Saturday, October 29, 2011


Guess, what guys? The Stars are 7-3 and leading the Pacific Division! Plenty of room on the bandwagon. Halloween is on Monday and I would bet that half of you either have not yet figured out your costume or will be abstaining altogether [I’m looking at you, Greg]. Follow the jump to get this week’s preview and some last minute costume advice.

Hangover (2-5) at Clipboard (2-5)
Now that we have hit the season’s halfway point, the battle for the title of Taintsman has started to heat up. The Clipboard and Hangover face each other in their first rivalry game this season.
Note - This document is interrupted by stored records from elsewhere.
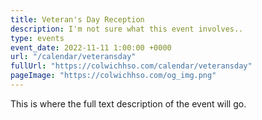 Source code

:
 ```yaml
---
title: Veteran's Day Reception
description: I'm not sure what this event involves..
type: events
event_date: 2022-11-11 1:00:00 +0000
url: "/calendar/veteransday"
fullUrl: "https://colwichhso.com/calendar/veteransday"
pageImage: "https://colwichhso.com/og_img.png"
---
```

This is where the full text description of the event will go. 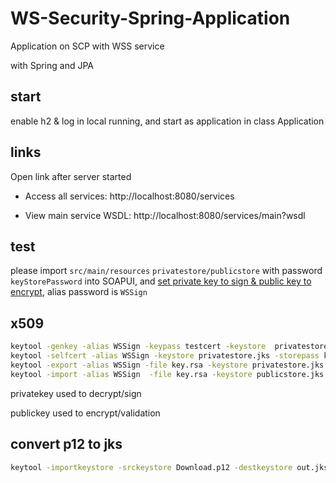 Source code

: # WS-Security-Spring-Application

Application on SCP with WSS service

with Spring and JPA

## start

enable h2 & log in local running, and start as application in class Application

## links

Open link after server started

* Access all services: http://localhost:8080/services

* View main service WSDL: http://localhost:8080/services/main?wsdl

## test

please import `src/main/resources` `privatestore/publicstore` with password `keyStorePassword` into SOAPUI, and [set private key to sign & public key to encrypt](https://www.soapui.org/security-testing/getting-started.html), alias password is `WSSign`

## x509

```bash
keytool -genkey -alias WSSign -keypass testcert -keystore  privatestore.jks -storepass keyStorePassword -dname "cn=WSSign" -keyalg RSA
keytool -selfcert -alias WSSign -keystore privatestore.jks -storepass keyStorePassword -keypass testcert
keytool -export -alias WSSign -file key.rsa -keystore privatestore.jks -storepass keyStorePassword
keytool -import -alias WSSign  -file key.rsa -keystore publicstore.jks -storepass keyStorePassword
```

privatekey used to decrypt/sign

publickey used to encrypt/validation

## convert p12 to jks

```bash
keytool -importkeystore -srckeystore Download.p12 -destkeystore out.jks -deststoretype jks -deststorepass test001
```
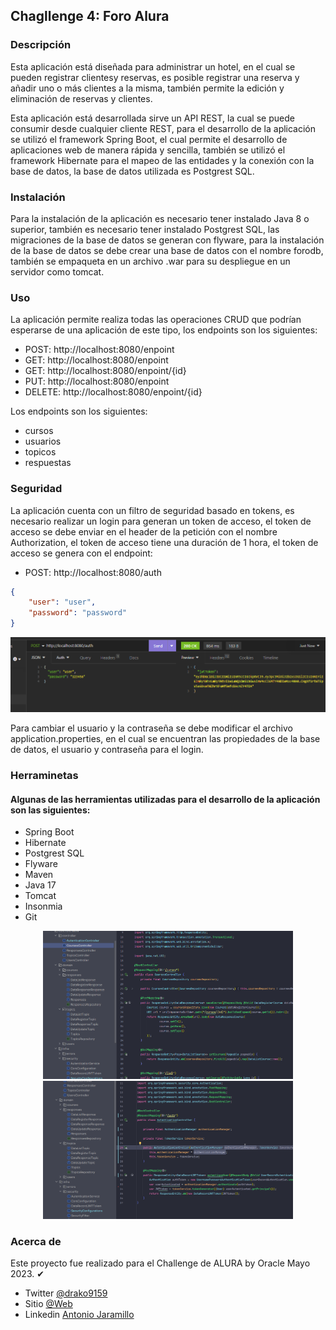 ## Chagllenge 4: Foro Alura

### Descripción

Esta aplicación está diseñada para administrar un hotel, en el cual se pueden registrar clientesy reservas, es posible registrar una reserva y añadir uno o más clientes a la misma, también permite la edición y eliminación de reservas y clientes.

Esta aplicación está desarrollada sirve un API REST, la cual se puede consumir desde cualquier cliente REST, para el desarrollo de la aplicación se utilizó el framework Spring Boot, el cual permite el desarrollo de aplicaciones web de manera rápida y sencilla, también se utilizó el framework Hibernate para el mapeo de las entidades y la conexión con la base de datos, la base de datos utilizada es Postgrest SQL.

### Instalación

Para la instalación de la aplicación es necesario tener instalado Java 8 o superior, también es necesario tener instalado Postgrest SQL, las migraciones de la base de datos se generan con flyware, para la instalación de la base de datos se debe crear una base de datos con el nombre forodb, también se empaqueta en un archivo .war para su despliegue en un servidor como tomcat.

### Uso

La aplicación permite realiza todas las operaciones CRUD que podrían esperarse de una aplicación de este tipo, los endpoints son los siguientes:

- POST: http://localhost:8080/enpoint
- GET: http://localhost:8080/enpoint
- GET: http://localhost:8080/enpoint/{id}
- PUT: http://localhost:8080/enpoint
- DELETE: http://localhost:8080/enpoint/{id}

Los endpoints son los siguientes:

- cursos
- usuarios
- topicos
- respuestas

### Seguridad

La aplicación cuenta con un filtro de seguridad basado en tokens, es necesario realizar un login para generan un token de acceso, el token de acceso se debe enviar en el header de la petición con el nombre Authorization, el token de acceso tiene una duración de 1 hora, el token de acceso se genera con el endpoint:

- POST: http://localhost:8080/auth

```json
{
    "user": "user",
    "password": "password"
}
```
![insomnia](./readme/3.png)

Para cambiar el usuario y la contraseña se debe modificar el archivo application.properties, en el cual se encuentran las propiedades de la base de datos, el usuario y contraseña para el login.

### Herraminetas

#### Algunas de las herramientas utilizadas para el desarrollo de la aplicación son las siguientes:

- Spring Boot
- Hibernate
- Postgrest SQL
- Flyware
- Maven
- Java 17
- Tomcat
- Insonmia
- Git

<div align="center">
<img src="./readme/2.png" alt="" width="400" height="auto" >
<img src="./readme/1.png" alt="" width="400" height="auto" >
</div>

  
### Acerca de

Este proyecto fue realizado para el Challenge de ALURA by Oracle Mayo 2023. ✔


- Twitter [@drako9159](https://twitter.com/Drako9159)
- Sitio [@Web](https://www.drako.icu)
- Linkedin [Antonio Jaramillo](https://www.linkedin.com/in/antonio-jaramillo-099a77250)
But while MMB is trying to keep his head above water, Kelly could find himself in the NFC playoff discussion with a win. I think SKC should dress up as Justin Timberlake because like the former N’Sync-ster, Mr. C hasn’t had any hits since his victory of 2007. Newman would be a great costume for MB. Sometimes we really can’t stand their antics, but they’re often vital as the punch line of a joke.

Raditude (3-4) at Bye Week (4-3)
JBF is on a two game skid while RER’s stock continues to rise as he cruised to his fourth straight victory last week. 12th Round selection Cam Newton and Megatron have combined for more than 1/3 of the Bye Week’s points this season. But with an injured running back corps and Jordy Nelson resting at home, RER won’t have it easy trying to take down A Stabbin Dude, who would be doing shame to himself and his family if he did not dress like Herman Cain. As an avid SimCity Mayor (Ballsville, MD Pop: 3.8 Million), JBF was all too familiar with Cain’s 999 plan. He liked it even more when it was a special deal for a trio of 2-topping large pizzas on Tuesdays Carry-Out Only. RER has to pull off something spooky, like making masks of all the troll guy faces. That way he wouldn’t have to say anything, he could just change faces depending on the mood of the moment.
Baiters (3-4) at Airboats (4-3)
The Baiters lucked out in his week 7 win over his jerk trade-buddy, RSR. Tebow came through in the clutch last week and Jennings did what Jennings do. Now with Fitzpatrick and CJ in the game it is time to see how this team will fare without Peterson leading the way. Ray Rice is looking to make up for his performance last week and should have no trouble in this home game against the Cardinals. I know that he has been busy recently with his new job, but SKR promised me he was going to post something to CABC this week. Seems like everyone has been letting me down recently. I think the Baiters should remember a much scummier time in their life and channel his inner Keith Stone on Halloween. No sleeves, a mustache, and beer—shouldn’t be too difficult. And someone’s got to go sexy right? ARB all the way baby. I suggest he go as a newly confirmed priest who tells hot chicks he’s never had sex before. There are enough freaky/drunk Catholic boys girls who will fall for that gag and I think he’s just the man for the job.  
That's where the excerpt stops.